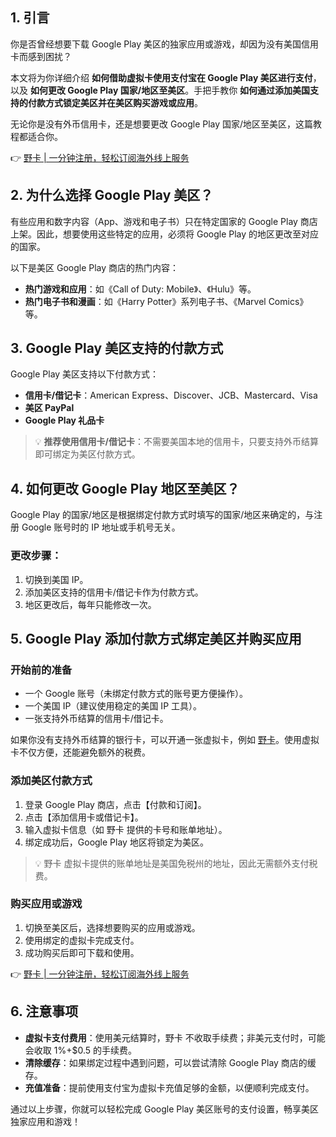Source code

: ## 1. 引言

你是否曾经想要下载 Google Play 美区的独家应用或游戏，却因为没有美国信用卡而感到困扰？

本文将为你详细介绍 **如何借助虚拟卡使用支付宝在 Google Play 美区进行支付**，以及 **如何更改 Google Play 国家/地区至美区**。手把手教你 **如何通过添加美国支持的付款方式锁定美区并在美区购买游戏或应用**。

无论你是没有外币信用卡，还是想要更改 Google Play 国家/地区至美区，这篇教程都适合你。

👉 [野卡 | 一分钟注册，轻松订阅海外线上服务](https://bit.ly/bewildcard)

## 2. 为什么选择 Google Play 美区？

有些应用和数字内容（App、游戏和电子书）只在特定国家的 Google Play 商店上架。因此，想要使用这些特定的应用，必须将 Google Play 的地区更改至对应的国家。

以下是美区 Google Play 商店的热门内容：

- **热门游戏和应用**：如《Call of Duty: Mobile》、《Hulu》等。
- **热门电子书和漫画**：如《Harry Potter》系列电子书、《Marvel Comics》等。

## 3. Google Play 美区支持的付款方式

Google Play 美区支持以下付款方式：

- **信用卡/借记卡**：American Express、Discover、JCB、Mastercard、Visa
- **美区 PayPal**
- **Google Play 礼品卡**

> 💡 **推荐使用信用卡/借记卡**：不需要美国本地的信用卡，只要支持外币结算即可绑定为美区付款方式。

## 4. 如何更改 Google Play 地区至美区？

Google Play 的国家/地区是根据绑定付款方式时填写的国家/地区来确定的，与注册 Google 账号时的 IP 地址或手机号无关。

### 更改步骤：

1. 切换到美国 IP。
2. 添加美区支持的信用卡/借记卡作为付款方式。
3. 地区更改后，每年只能修改一次。

## 5. Google Play 添加付款方式绑定美区并购买应用

### 开始前的准备

- 一个 Google 账号（未绑定付款方式的账号更方便操作）。
- 一个美国 IP（建议使用稳定的美国 IP 工具）。
- 一张支持外币结算的信用卡/借记卡。

如果你没有支持外币结算的银行卡，可以开通一张虚拟卡，例如 [野卡](https://bit.ly/bewildcard)。使用虚拟卡不仅方便，还能避免额外的税费。

### 添加美区付款方式

1. 登录 Google Play 商店，点击【付款和订阅】。
2. 点击【添加信用卡或借记卡】。
3. 输入虚拟卡信息（如 野卡 提供的卡号和账单地址）。
4. 绑定成功后，Google Play 地区将锁定为美区。

> 💡 野卡 虚拟卡提供的账单地址是美国免税州的地址，因此无需额外支付税费。

### 购买应用或游戏

1. 切换至美区后，选择想要购买的应用或游戏。
2. 使用绑定的虚拟卡完成支付。
3. 成功购买后即可下载和使用。

👉 [野卡 | 一分钟注册，轻松订阅海外线上服务](https://bit.ly/bewildcard)

## 6. 注意事项

- **虚拟卡支付费用**：使用美元结算时，野卡 不收取手续费；非美元支付时，可能会收取 1%+$0.5 的手续费。
- **清除缓存**：如果绑定过程中遇到问题，可以尝试清除 Google Play 商店的缓存。
- **充值准备**：提前使用支付宝为虚拟卡充值足够的金额，以便顺利完成支付。

通过以上步骤，你就可以轻松完成 Google Play 美区账号的支付设置，畅享美区独家应用和游戏！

+ + + + +

Transcribe all of the material exactly and leave out its pictures.

Source code

: ## 1. 引言

你是否曾经想要下载 Google Play 美区的独家应用或游戏，却因为没有美国信用卡而感到困扰？

本文将为你详细介绍 **如何借助虚拟卡使用支付宝在 Google Play 美区进行支付**，以及 **如何更改 Google Play 国家/地区至美区**。手把手教你 **如何通过添加美国支持的付款方式锁定美区并在美区购买游戏或应用**。

无论你是没有外币信用卡，还是想要更改 Google Play 国家/地区至美区，这篇教程都适合你。

👉 [野卡 | 一分钟注册，轻松订阅海外线上服务](https://bit.ly/bewildcard)

## 2. 为什么选择 Google Play 美区？

有些应用和数字内容（App、游戏和电子书）只在特定国家的 Google Play 商店上架。因此，想要使用这些特定的应用，必须将 Google Play 的地区更改至对应的国家。

以下是美区 Google Play 商店的热门内容：

- **热门游戏和应用**：如《Call of Duty: Mobile》、《Hulu》等。
- **热门电子书和漫画**：如《Harry Potter》系列电子书、《Marvel Comics》等。

## 3. Google Play 美区支持的付款方式

Google Play 美区支持以下付款方式：

- **信用卡/借记卡**：American Express、Discover、JCB、Mastercard、Visa
- **美区 PayPal**
- **Google Play 礼品卡**

> 💡 **推荐使用信用卡/借记卡**：不需要美国本地的信用卡，只要支持外币结算即可绑定为美区付款方式。

## 4. 如何更改 Google Play 地区至美区？

Google Play 的国家/地区是根据绑定付款方式时填写的国家/地区来确定的，与注册 Google 账号时的 IP 地址或手机号无关。

### 更改步骤：

1. 切换到美国 IP。
2. 添加美区支持的信用卡/借记卡作为付款方式。
3. 地区更改后，每年只能修改一次。

## 5. Google Play 添加付款方式绑定美区并购买应用

### 开始前的准备

- 一个 Google 账号（未绑定付款方式的账号更方便操作）。
- 一个美国 IP（建议使用稳定的美国 IP 工具）。
- 一张支持外币结算的信用卡/借记卡。

如果你没有支持外币结算的银行卡，可以开通一张虚拟卡，例如 [野卡](https://bit.ly/bewildcard)。使用虚拟卡不仅方便，还能避免额外的税费。

### 添加美区付款方式

1. 登录 Google Play 商店，点击【付款和订阅】。
2. 点击【添加信用卡或借记卡】。
3. 输入虚拟卡信息（如 野卡 提供的卡号和账单地址）。
4. 绑定成功后，Google Play 地区将锁定为美区。

> 💡 野卡 虚拟卡提供的账单地址是美国免税州的地址，因此无需额外支付税费。

### 购买应用或游戏

1. 切换至美区后，选择想要购买的应用或游戏。
2. 使用绑定的虚拟卡完成支付。
3. 成功购买后即可下载和使用。

👉 [野卡 | 一分钟注册，轻松订阅海外线上服务](https://bit.ly/bewildcard)

## 6. 注意事项

- **虚拟卡支付费用**：使用美元结算时，野卡 不收取手续费；非美元支付时，可能会收取 1%+$0.5 的手续费。
- **清除缓存**：如果绑定过程中遇到问题，可以尝试清除 Google Play 商店的缓存。
- **充值准备**：提前使用支付宝为虚拟卡充值足够的金额，以便顺利完成支付。

通过以上步骤，你就可以轻松完成 Google Play 美区账号的支付设置，畅享美区独家应用和游戏！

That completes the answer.